WORK ITEM
Each line of the data needs to be transcribed exactly.

Recorded data:
━━━

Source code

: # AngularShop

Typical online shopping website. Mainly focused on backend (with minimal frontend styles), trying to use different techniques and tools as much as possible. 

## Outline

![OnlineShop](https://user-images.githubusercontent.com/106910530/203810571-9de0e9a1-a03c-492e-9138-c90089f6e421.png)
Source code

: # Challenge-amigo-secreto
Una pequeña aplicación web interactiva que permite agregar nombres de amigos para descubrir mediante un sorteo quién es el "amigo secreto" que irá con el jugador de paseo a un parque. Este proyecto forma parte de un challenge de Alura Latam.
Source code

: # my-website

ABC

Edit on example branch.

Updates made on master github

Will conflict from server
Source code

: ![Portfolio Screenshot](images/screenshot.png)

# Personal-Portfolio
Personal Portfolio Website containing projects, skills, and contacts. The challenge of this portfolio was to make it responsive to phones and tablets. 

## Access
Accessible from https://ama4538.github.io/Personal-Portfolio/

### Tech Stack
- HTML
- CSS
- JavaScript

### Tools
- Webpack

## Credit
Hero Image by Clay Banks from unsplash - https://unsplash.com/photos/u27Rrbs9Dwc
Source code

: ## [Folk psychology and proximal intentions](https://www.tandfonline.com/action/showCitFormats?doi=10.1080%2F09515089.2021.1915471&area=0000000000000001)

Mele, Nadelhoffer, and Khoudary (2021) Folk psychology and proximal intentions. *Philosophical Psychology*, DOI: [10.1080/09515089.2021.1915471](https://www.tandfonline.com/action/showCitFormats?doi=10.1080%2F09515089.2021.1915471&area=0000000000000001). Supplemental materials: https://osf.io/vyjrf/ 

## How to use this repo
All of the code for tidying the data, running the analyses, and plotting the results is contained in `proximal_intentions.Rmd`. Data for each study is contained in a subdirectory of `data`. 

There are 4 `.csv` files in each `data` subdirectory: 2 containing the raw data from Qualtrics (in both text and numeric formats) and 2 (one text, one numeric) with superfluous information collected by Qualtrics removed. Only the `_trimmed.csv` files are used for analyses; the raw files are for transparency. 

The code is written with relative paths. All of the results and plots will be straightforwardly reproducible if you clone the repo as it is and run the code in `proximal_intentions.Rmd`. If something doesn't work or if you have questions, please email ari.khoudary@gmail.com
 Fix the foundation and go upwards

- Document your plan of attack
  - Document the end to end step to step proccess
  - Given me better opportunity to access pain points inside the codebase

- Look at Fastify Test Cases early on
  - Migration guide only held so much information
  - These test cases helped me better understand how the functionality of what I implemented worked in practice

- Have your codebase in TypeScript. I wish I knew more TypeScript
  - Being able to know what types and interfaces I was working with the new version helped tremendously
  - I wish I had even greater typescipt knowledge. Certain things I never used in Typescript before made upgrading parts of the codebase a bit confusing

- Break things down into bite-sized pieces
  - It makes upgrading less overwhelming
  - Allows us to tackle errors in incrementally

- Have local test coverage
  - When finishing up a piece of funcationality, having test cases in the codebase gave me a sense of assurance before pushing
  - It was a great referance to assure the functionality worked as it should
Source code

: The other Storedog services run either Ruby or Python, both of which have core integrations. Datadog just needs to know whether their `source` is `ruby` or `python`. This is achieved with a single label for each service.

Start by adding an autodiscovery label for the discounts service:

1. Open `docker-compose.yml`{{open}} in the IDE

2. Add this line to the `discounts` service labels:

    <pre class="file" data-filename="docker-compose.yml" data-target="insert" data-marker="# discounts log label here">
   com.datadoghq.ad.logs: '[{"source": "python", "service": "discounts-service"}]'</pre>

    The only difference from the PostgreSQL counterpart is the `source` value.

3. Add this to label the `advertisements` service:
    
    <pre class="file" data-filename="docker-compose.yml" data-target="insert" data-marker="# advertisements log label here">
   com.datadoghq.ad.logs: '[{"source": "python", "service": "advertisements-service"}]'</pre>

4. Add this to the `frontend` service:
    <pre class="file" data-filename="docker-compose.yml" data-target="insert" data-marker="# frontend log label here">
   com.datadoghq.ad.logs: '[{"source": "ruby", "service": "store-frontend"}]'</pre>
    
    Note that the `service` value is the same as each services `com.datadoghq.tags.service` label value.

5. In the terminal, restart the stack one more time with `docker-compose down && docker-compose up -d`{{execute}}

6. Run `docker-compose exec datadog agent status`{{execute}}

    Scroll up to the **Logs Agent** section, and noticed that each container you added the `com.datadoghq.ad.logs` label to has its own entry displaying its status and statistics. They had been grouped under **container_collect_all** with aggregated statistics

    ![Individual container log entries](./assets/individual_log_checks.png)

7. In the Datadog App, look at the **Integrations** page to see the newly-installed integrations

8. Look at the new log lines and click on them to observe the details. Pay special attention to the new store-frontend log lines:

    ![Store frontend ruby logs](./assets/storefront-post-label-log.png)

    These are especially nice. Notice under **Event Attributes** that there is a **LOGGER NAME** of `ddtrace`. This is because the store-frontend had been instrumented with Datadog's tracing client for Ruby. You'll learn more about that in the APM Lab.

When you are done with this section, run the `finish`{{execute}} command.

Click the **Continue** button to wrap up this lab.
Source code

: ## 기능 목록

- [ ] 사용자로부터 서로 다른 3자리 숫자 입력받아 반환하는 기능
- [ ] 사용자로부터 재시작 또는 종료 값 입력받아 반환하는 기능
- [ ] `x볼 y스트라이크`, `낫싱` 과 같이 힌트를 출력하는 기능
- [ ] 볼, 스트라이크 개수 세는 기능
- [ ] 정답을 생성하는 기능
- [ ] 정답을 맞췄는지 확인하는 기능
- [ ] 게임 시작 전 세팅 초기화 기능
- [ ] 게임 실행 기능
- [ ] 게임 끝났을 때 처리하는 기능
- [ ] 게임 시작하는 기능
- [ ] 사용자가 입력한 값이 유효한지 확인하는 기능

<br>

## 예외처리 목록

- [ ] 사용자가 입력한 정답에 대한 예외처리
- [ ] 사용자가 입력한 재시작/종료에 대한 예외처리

━━━

RESULT
Source code

: # AngularShop

Typical online shopping website. Mainly focused on backend (with minimal frontend styles), trying to use different techniques and tools as much as possible. 

## Outline

![OnlineShop](https://user-images.githubusercontent.com/106910530/203810571-9de0e9a1-a03c-492e-9138-c90089f6e421.png)
Source code

: # Challenge-amigo-secreto
Una pequeña aplicación web interactiva que permite agregar nombres de amigos para descubrir mediante un sorteo quién es el "amigo secreto" que irá con el jugador de paseo a un parque. Este proyecto forma parte de un challenge de Alura Latam.
Source code

: # my-website

ABC

Edit on example branch.

Updates made on master github

Will conflict from server
Source code

: ![Portfolio Screenshot](images/screenshot.png)

# Personal-Portfolio
Personal Portfolio Website containing projects, skills, and contacts. The challenge of this portfolio was to make it responsive to phones and tablets. 

## Access
Accessible from https://ama4538.github.io/Personal-Portfolio/

### Tech Stack
- HTML
- CSS
- JavaScript

### Tools
- Webpack

## Credit
Hero Image by Clay Banks from unsplash - https://unsplash.com/photos/u27Rrbs9Dwc
Source code

: ## [Folk psychology and proximal intentions](https://www.tandfonline.com/action/showCitFormats?doi=10.1080%2F09515089.2021.1915471&area=0000000000000001)

Mele, Nadelhoffer, and Khoudary (2021) Folk psychology and proximal intentions. *Philosophical Psychology*, DOI: [10.1080/09515089.2021.1915471](https://www.tandfonline.com/action/showCitFormats?doi=10.1080%2F09515089.2021.1915471&area=0000000000000001). Supplemental materials: https://osf.io/vyjrf/ 

## How to use this repo
All of the code for tidying the data, running the analyses, and plotting the results is contained in `proximal_intentions.Rmd`. Data for each study is contained in a subdirectory of `data`. 

There are 4 `.csv` files in each `data` subdirectory: 2 containing the raw data from Qualtrics (in both text and numeric formats) and 2 (one text, one numeric) with superfluous information collected by Qualtrics removed. Only the `_trimmed.csv` files are used for analyses; the raw files are for transparency. 

The code is written with relative paths. All of the results and plots will be straightforwardly reproducible if you clone the repo as it is and run the code in `proximal_intentions.Rmd`. If something doesn't work or if you have questions, please email ari.khoudary@gmail.com
 Fix the foundation and go upwards

- Document your plan of attack
  - Document the end to end step to step proccess
  - Given me better opportunity to access pain points inside the codebase

- Look at Fastify Test Cases early on
  - Migration guide only held so much information
  - These test cases helped me better understand how the functionality of what I implemented worked in practice

- Have your codebase in TypeScript. I wish I knew more TypeScript
  - Being able to know what types and interfaces I was working with the new version helped tremendously
  - I wish I had even greater typescipt knowledge. Certain things I never used in Typescript before made upgrading parts of the codebase a bit confusing

- Break things down into bite-sized pieces
  - It makes upgrading less overwhelming
  - Allows us to tackle errors in incrementally

- Have local test coverage
  - When finishing up a piece of funcationality, having test cases in the codebase gave me a sense of assurance before pushing
  - It was a great referance to assure the functionality worked as it should
Source code

: The other Storedog services run either Ruby or Python, both of which have core integrations. Datadog just needs to know whether their `source` is `ruby` or `python`. This is achieved with a single label for each service.

Start by adding an autodiscovery label for the discounts service:

1. Open `docker-compose.yml`{{open}} in the IDE

2. Add this line to the `discounts` service labels:

    <pre class="file" data-filename="docker-compose.yml" data-target="insert" data-marker="# discounts log label here">
   com.datadoghq.ad.logs: '[{"source": "python", "service": "discounts-service"}]'</pre>

    The only difference from the PostgreSQL counterpart is the `source` value.

3. Add this to label the `advertisements` service:
    
    <pre class="file" data-filename="docker-compose.yml" data-target="insert" data-marker="# advertisements log label here">
   com.datadoghq.ad.logs: '[{"source": "python", "service": "advertisements-service"}]'</pre>

4. Add this to the `frontend` service:
    <pre class="file" data-filename="docker-compose.yml" data-target="insert" data-marker="# frontend log label here">
   com.datadoghq.ad.logs: '[{"source": "ruby", "service": "store-frontend"}]'</pre>
    
    Note that the `service` value is the same as each services `com.datadoghq.tags.service` label value.

5. In the terminal, restart the stack one more time with `docker-compose down && docker-compose up -d`{{execute}}

6. Run `docker-compose exec datadog agent status`{{execute}}

    Scroll up to the **Logs Agent** section, and noticed that each container you added the `com.datadoghq.ad.logs` label to has its own entry displaying its status and statistics. They had been grouped under **container_collect_all** with aggregated statistics

    ![Individual container log entries](./assets/individual_log_checks.png)

7. In the Datadog App, look at the **Integrations** page to see the newly-installed integrations

8. Look at the new log lines and click on them to observe the details. Pay special attention to the new store-frontend log lines:

    ![Store frontend ruby logs](./assets/storefront-post-label-log.png)

    These are especially nice. Notice under **Event Attributes** that there is a **LOGGER NAME** of `ddtrace`. This is because the store-frontend had been instrumented with Datadog's tracing client for Ruby. You'll learn more about that in the APM Lab.

When you are done with this section, run the `finish`{{execute}} command.

Click the **Continue** button to wrap up this lab.
Source code

: ## 기능 목록

- [ ] 사용자로부터 서로 다른 3자리 숫자 입력받아 반환하는 기능
- [ ] 사용자로부터 재시작 또는 종료 값 입력받아 반환하는 기능
- [ ] `x볼 y스트라이크`, `낫싱` 과 같이 힌트를 출력하는 기능
- [ ] 볼, 스트라이크 개수 세는 기능
- [ ] 정답을 생성하는 기능
- [ ] 정답을 맞췄는지 확인하는 기능
- [ ] 게임 시작 전 세팅 초기화 기능
- [ ] 게임 실행 기능
- [ ] 게임 끝났을 때 처리하는 기능
- [ ] 게임 시작하는 기능
- [ ] 사용자가 입력한 값이 유효한지 확인하는 기능

<br>

## 예외처리 목록

- [ ] 사용자가 입력한 정답에 대한 예외처리
- [ ] 사용자가 입력한 재시작/종료에 대한 예외처리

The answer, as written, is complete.